Re: [PATCH v2 1/1] PM: EM: Increase energy calculation precision

From: Dietmar Eggemann
Date: Tue Aug 03 2021 - 05:44:46 EST


On 02/08/2021 08:21, Lukasz Luba wrote:
> Hi Peter, Vincent,
>
> Gentle ping.
>
>
> On 7/20/21 10:41 AM, Lukasz Luba wrote:

[...]

>> There are corner cases when the EAS energy calculation for two
>> Performance
>> Domains (PDs) return the same value. The EAS compares these values to
>> choose smaller one. It might happen that this values are equal due to
>> rounding error. In such scenario, we need better resolution, e.g. 1000
>> times better. To provide this possibility increase the resolution in the
>> em_perf_state::cost for 64-bit architectures. The costs for increasing
>> resolution in 32-bit architectures are pretty high (64-bit division) and
>> the returns do not justify the increased costs.

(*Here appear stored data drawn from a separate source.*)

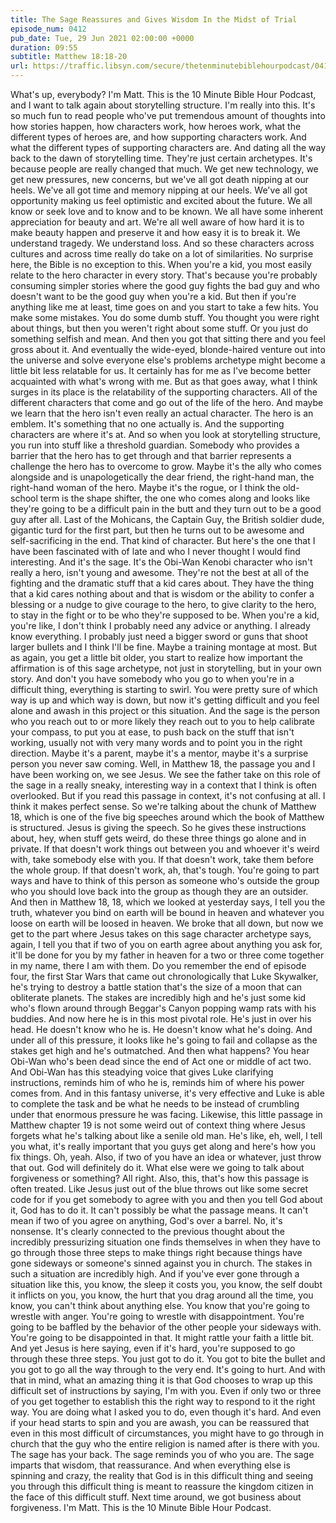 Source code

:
 ```yaml
---
title: The Sage Reassures and Gives Wisdom In the Midst of Trial
episode_num: 0412
pub_date: Tue, 29 Jun 2021 02:00:00 +0000
duration: 09:55
subtitle: Matthew 18:18-20
url: https://traffic.libsyn.com/secure/thetenminutebiblehourpodcast/0412_-_The_Sage_Reassures_and_Gives_Wisdom_In_the_Midst_of_Trial.mp3
---
```


 What's up, everybody? I'm Matt. This is the 10 Minute Bible Hour Podcast, and I want to talk again about storytelling structure. I'm really into this. It's so much fun to read people who've put tremendous amount of thoughts into how stories happen, how characters work, how heroes work, what the different types of heroes are, and how supporting characters work. And what the different types of supporting characters are. And dating all the way back to the dawn of storytelling time. They're just certain archetypes. It's because people are really changed that much. We get new technology, we get new pressures, new concerns, but we've all got death nipping at our heels. We've all got time and memory nipping at our heels. We've all got opportunity making us feel optimistic and excited about the future. We all know or seek love and to know and to be known. We all have some inherent appreciation for beauty and art. We're all well aware of how hard it is to make beauty happen and preserve it and how easy it is to break it. We understand tragedy. We understand loss. And so these characters across cultures and across time really do take on a lot of similarities. No surprise here, the Bible is no exception to this. When you're a kid, you most easily relate to the hero character in every story. That's because you're probably consuming simpler stories where the good guy fights the bad guy and who doesn't want to be the good guy when you're a kid. But then if you're anything like me at least, time goes on and you start to take a few hits. You make some mistakes. You do some dumb stuff. You thought you were right about things, but then you weren't right about some stuff. Or you just do something selfish and mean. And then you got that sitting there and you feel gross about it. And eventually the wide-eyed, blonde-haired venture out into the universe and solve everyone else's problems archetype might become a little bit less relatable for us. It certainly has for me as I've become better acquainted with what's wrong with me. But as that goes away, what I think surges in its place is the relatability of the supporting characters. All of the different characters that come and go out of the life of the hero. And maybe we learn that the hero isn't even really an actual character. The hero is an emblem. It's something that no one actually is. And the supporting characters are where it's at. And so when you look at storytelling structure, you run into stuff like a threshold guardian. Somebody who provides a barrier that the hero has to get through and that barrier represents a challenge the hero has to overcome to grow. Maybe it's the ally who comes alongside and is unapologetically the dear friend, the right-hand man, the right-hand woman of the hero. Maybe it's the rogue, or I think the old-school term is the shape shifter, the one who comes along and looks like they're going to be a difficult pain in the butt and they turn out to be a good guy after all. Last of the Mohicans, the Captain Guy, the British soldier dude, gigantic turd for the first part, but then he turns out to be awesome and self-sacrificing in the end. That kind of character. But here's the one that I have been fascinated with of late and who I never thought I would find interesting. And it's the sage. It's the Obi-Wan Kenobi character who isn't really a hero, isn't young and awesome. They're not the best at all of the fighting and the dramatic stuff that a kid cares about. They have the thing that a kid cares nothing about and that is wisdom or the ability to confer a blessing or a nudge to give courage to the hero, to give clarity to the hero, to stay in the fight or to be who they're supposed to be. When you're a kid, you're like, I don't think I probably need any advice or anything. I already know everything. I probably just need a bigger sword or guns that shoot larger bullets and I think I'll be fine. Maybe a training montage at most. But as again, you get a little bit older, you start to realize how important the affirmation is of this sage archetype, not just in storytelling, but in your own story. And don't you have somebody who you go to when you're in a difficult thing, everything is starting to swirl. You were pretty sure of which way is up and which way is down, but now it's getting difficult and you feel alone and awash in this project or this situation. And the sage is the person who you reach out to or more likely they reach out to you to help calibrate your compass, to put you at ease, to push back on the stuff that isn't working, usually not with very many words and to point you in the right direction. Maybe it's a parent, maybe it's a mentor, maybe it's a surprise person you never saw coming. Well, in Matthew 18, the passage you and I have been working on, we see Jesus. We see the father take on this role of the sage in a really sneaky, interesting way in a context that I think is often overlooked. But if you read this passage in context, it's not confusing at all. I think it makes perfect sense. So we're talking about the chunk of Matthew 18, which is one of the five big speeches around which the book of Matthew is structured. Jesus is giving the speech. So he gives these instructions about, hey, when stuff gets weird, do these three things go alone and in private. If that doesn't work things out between you and whoever it's weird with, take somebody else with you. If that doesn't work, take them before the whole group. If that doesn't work, ah, that's tough. You're going to part ways and have to think of this person as someone who's outside the group who you should love back into the group as though they are an outsider. And then in Matthew 18, 18, which we looked at yesterday says, I tell you the truth, whatever you bind on earth will be bound in heaven and whatever you loose on earth will be loosed in heaven. We broke that all down, but now we get to the part where Jesus takes on this sage character archetype says, again, I tell you that if two of you on earth agree about anything you ask for, it'll be done for you by my father in heaven for a two or three come together in my name, there I am with them. Do you remember the end of episode four, the first Star Wars that came out chronologically that Luke Skywalker, he's trying to destroy a battle station that's the size of a moon that can obliterate planets. The stakes are incredibly high and he's just some kid who's flown around through Beggar's Canyon popping wamp rats with his buddies. And now here he is in this most pivotal role. He's just in over his head. He doesn't know who he is. He doesn't know what he's doing. And under all of this pressure, it looks like he's going to fail and collapse as the stakes get high and he's outmatched. And then what happens? You hear Obi-Wan who's been dead since the end of Act one or middle of act two. And Obi-Wan has this steadying voice that gives Luke clarifying instructions, reminds him of who he is, reminds him of where his power comes from. And in this fantasy universe, it's very effective and Luke is able to complete the task and be what he needs to be instead of crumbling under that enormous pressure he was facing. Likewise, this little passage in Matthew chapter 19 is not some weird out of context thing where Jesus forgets what he's talking about like a senile old man. He's like, eh, well, I tell you what, it's really important that you guys get along and here's how you fix things. Oh, yeah. Also, if two of you have an idea or whatever, just throw that out. God will definitely do it. What else were we going to talk about forgiveness or something? All right. Also, this, that's how this passage is often treated. Like Jesus just out of the blue throws out like some secret code for if you get somebody to agree with you and then you tell God about it, God has to do it. It can't possibly be what the passage means. It can't mean if two of you agree on anything, God's over a barrel. No, it's nonsense. It's clearly connected to the previous thought about the incredibly pressurizing situation one finds themselves in when they have to go through those three steps to make things right because things have gone sideways or someone's sinned against you in church. The stakes in such a situation are incredibly high. And if you've ever gone through a situation like this, you know, the sleep it costs you, you know, the self doubt it inflicts on you, you know, the hurt that you drag around all the time, you know, you can't think about anything else. You know that you're going to wrestle with anger. You're going to wrestle with disappointment. You're going to be baffled by the behavior of the other people your sideways with. You're going to be disappointed in that. It might rattle your faith a little bit. And yet Jesus is here saying, even if it's hard, you're supposed to go through these three steps. You just got to do it. You got to bite the bullet and you got to go all the way through to the very end. It's going to hurt. And with that in mind, what an amazing thing it is that God chooses to wrap up this difficult set of instructions by saying, I'm with you. Even if only two or three of you get together to establish this the right way to respond to it the right way. You are doing what I asked you to do, even though it's hard. And even if your head starts to spin and you are awash, you can be reassured that even in this most difficult of circumstances, you might have to go through in church that the guy who the entire religion is named after is there with you. The sage has your back. The sage reminds you of who you are. The sage imparts that wisdom, that reassurance. And when everything else is spinning and crazy, the reality that God is in this difficult thing and seeing you through this difficult thing is meant to reassure the kingdom citizen in the face of this difficult stuff. Next time around, we got business about forgiveness. I'm Matt. This is the 10 Minute Bible Hour Podcast.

s/The costs ... increased costs./The cost of increasing resolution on
32-bit is pretty high (64-bit division) and is not justified since there
are no new 32bit big.LITTLE EAS systems expected which would benefit
from this higher resolution./ ?

>> This patch allows to avoid the rounding to milli-Watt errors, which might
>> occur in EAS energy estimation for each Performance Domains (PD). The

s/Performance Domains (PD)/PD.

[...]

>> Scenario:
>> Low utilized system e.g. ~200 sum_util for PD0 and ~220 for PD1. There
>> are quite a few small tasks ~10-15 util. These tasks would suffer for
>> the rounding error. Such system utilization has been seen while playing
>> some simple games. In such condition our partner reported 5..10mA less
>> battery drain.

Hard to digest: Maybe s/Such system ... battery drain./These utilization
values are typical when running games on Android. One of our partners
has reported 5..10mA less battery drain when running with increased
resolution./ ?

>>
>> Some details:
>> We have two Perf Domains (PDs): PD0 (big) and PD1 (little)

s/Perf Domains (PDs)/PDs

[...]

>> 2. Difference in the the last find_energy_efficient_cpu(): margin filter.

s/in the the last find_energy_efficient_cpu(): margin filter/in the 6%
energy margin filter at the end of find_energy_efficient_cpu()/ ?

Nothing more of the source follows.